> _YOUR TASK_
Please check every line of the listing for "stopwords" and copy each line where it is found.

────────────────────

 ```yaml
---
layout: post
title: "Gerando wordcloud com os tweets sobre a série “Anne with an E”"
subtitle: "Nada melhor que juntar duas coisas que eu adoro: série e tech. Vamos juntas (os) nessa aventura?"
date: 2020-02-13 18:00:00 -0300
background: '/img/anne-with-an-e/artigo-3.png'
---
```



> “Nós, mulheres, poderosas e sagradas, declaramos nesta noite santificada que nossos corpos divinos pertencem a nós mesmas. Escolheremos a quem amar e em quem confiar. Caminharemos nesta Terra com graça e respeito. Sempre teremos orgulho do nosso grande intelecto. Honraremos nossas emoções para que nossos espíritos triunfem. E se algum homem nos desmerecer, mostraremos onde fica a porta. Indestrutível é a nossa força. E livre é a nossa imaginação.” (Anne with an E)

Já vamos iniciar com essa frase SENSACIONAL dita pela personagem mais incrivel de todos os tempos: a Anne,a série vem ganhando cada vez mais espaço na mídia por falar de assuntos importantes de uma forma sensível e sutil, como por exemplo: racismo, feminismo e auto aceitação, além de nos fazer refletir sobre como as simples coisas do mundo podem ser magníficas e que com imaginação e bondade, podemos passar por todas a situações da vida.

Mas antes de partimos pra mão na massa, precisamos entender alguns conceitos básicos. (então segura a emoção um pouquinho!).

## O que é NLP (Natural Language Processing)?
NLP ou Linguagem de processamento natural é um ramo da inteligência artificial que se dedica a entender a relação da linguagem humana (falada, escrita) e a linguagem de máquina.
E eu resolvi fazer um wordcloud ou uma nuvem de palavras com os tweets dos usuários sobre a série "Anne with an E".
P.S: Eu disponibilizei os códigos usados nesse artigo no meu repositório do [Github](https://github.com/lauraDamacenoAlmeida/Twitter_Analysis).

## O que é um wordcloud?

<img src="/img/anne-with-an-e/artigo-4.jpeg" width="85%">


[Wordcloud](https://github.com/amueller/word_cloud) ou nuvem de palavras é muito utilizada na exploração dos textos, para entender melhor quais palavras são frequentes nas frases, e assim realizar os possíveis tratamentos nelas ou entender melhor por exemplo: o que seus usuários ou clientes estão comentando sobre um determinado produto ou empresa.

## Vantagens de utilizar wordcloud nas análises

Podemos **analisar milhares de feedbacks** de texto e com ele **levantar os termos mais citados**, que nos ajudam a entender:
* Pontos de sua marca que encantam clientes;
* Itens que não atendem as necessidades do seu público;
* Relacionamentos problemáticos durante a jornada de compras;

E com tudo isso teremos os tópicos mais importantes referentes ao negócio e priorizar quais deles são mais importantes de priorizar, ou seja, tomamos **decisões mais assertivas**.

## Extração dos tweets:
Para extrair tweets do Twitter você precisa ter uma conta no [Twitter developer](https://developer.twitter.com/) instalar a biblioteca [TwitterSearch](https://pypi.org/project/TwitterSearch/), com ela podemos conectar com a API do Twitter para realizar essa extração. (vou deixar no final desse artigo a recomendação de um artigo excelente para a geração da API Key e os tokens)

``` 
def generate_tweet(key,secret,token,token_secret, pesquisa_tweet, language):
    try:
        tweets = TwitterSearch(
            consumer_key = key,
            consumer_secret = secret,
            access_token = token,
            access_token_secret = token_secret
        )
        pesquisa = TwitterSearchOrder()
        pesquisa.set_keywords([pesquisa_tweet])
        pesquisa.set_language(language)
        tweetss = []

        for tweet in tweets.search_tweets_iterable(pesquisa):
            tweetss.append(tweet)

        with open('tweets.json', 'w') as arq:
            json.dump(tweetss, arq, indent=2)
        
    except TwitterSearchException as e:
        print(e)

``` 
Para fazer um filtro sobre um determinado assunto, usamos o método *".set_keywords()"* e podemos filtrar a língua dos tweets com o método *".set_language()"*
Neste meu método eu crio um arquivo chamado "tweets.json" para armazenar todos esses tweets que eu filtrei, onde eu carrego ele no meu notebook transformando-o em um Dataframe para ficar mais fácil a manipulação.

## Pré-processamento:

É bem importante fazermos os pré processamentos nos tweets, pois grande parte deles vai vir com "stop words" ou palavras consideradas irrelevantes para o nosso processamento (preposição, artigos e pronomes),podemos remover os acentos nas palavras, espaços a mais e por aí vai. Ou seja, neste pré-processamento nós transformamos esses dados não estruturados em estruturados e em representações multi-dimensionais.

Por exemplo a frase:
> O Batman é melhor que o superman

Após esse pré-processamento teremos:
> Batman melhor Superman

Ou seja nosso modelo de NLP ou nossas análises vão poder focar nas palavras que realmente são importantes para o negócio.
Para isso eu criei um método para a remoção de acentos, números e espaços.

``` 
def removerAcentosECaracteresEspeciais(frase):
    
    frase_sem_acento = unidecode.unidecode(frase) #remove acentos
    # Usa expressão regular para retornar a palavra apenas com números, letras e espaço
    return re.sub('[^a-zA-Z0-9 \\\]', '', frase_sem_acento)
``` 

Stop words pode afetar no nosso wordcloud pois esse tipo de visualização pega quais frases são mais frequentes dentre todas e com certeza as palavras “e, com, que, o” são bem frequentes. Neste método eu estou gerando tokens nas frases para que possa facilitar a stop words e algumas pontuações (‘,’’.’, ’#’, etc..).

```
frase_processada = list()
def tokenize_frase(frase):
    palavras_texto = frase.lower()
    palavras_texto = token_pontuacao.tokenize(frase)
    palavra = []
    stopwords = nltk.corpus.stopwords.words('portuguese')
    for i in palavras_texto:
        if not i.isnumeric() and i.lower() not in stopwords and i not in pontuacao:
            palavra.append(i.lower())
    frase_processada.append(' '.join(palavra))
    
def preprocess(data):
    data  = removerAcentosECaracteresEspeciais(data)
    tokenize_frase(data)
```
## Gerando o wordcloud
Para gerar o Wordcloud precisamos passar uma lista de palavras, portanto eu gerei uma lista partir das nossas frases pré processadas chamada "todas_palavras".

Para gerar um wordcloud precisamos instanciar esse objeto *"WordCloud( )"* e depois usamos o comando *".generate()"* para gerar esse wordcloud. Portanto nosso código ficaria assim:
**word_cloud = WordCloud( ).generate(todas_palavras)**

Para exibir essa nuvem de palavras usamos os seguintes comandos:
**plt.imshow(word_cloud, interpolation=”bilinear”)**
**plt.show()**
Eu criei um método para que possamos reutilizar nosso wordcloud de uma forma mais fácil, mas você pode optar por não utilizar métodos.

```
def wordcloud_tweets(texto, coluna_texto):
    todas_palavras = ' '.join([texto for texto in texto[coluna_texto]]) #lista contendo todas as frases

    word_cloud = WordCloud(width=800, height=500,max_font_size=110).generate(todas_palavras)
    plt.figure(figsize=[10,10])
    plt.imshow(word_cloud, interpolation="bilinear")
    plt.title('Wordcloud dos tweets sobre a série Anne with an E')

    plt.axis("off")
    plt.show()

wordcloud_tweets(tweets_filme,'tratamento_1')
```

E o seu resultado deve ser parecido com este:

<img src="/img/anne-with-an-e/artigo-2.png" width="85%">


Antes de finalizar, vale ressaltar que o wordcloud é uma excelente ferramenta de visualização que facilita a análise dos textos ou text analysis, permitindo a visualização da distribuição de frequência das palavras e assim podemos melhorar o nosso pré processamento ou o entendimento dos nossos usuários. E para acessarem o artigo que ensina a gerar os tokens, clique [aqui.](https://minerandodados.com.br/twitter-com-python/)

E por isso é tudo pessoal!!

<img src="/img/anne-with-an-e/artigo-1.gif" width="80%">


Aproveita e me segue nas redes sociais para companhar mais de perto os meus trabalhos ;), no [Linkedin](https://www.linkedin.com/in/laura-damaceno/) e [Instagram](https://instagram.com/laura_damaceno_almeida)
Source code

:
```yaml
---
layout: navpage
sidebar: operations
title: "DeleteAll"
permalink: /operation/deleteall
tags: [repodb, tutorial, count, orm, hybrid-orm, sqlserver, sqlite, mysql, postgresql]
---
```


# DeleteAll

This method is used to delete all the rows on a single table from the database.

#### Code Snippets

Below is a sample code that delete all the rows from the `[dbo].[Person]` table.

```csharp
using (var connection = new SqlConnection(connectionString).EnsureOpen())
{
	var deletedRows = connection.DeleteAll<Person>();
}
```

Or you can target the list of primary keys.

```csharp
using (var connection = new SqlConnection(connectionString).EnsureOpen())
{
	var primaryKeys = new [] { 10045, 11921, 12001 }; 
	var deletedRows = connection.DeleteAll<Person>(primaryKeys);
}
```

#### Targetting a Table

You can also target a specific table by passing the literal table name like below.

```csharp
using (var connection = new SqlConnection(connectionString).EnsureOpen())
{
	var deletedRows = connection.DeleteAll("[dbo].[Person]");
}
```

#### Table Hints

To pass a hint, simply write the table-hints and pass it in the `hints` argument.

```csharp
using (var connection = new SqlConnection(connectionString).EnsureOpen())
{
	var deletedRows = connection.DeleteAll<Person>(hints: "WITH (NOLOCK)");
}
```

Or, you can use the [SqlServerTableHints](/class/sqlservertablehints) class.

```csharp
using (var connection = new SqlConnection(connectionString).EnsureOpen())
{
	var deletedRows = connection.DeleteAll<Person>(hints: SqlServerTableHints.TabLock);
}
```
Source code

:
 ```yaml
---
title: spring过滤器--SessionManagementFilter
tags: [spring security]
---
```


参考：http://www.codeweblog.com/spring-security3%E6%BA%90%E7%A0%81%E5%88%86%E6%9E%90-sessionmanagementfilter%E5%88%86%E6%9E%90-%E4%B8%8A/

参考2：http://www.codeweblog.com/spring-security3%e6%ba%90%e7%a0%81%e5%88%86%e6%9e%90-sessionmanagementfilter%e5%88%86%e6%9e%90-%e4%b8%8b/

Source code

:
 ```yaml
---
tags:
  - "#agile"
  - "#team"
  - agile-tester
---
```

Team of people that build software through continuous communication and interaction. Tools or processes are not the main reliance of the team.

────────────────────

> _TASK RESPONSE_
    stopwords = nltk.corpus.stopwords.words('portuguese')
        if not i.isnumeric() and i.lower() not in stopwords and i not in pontuacao:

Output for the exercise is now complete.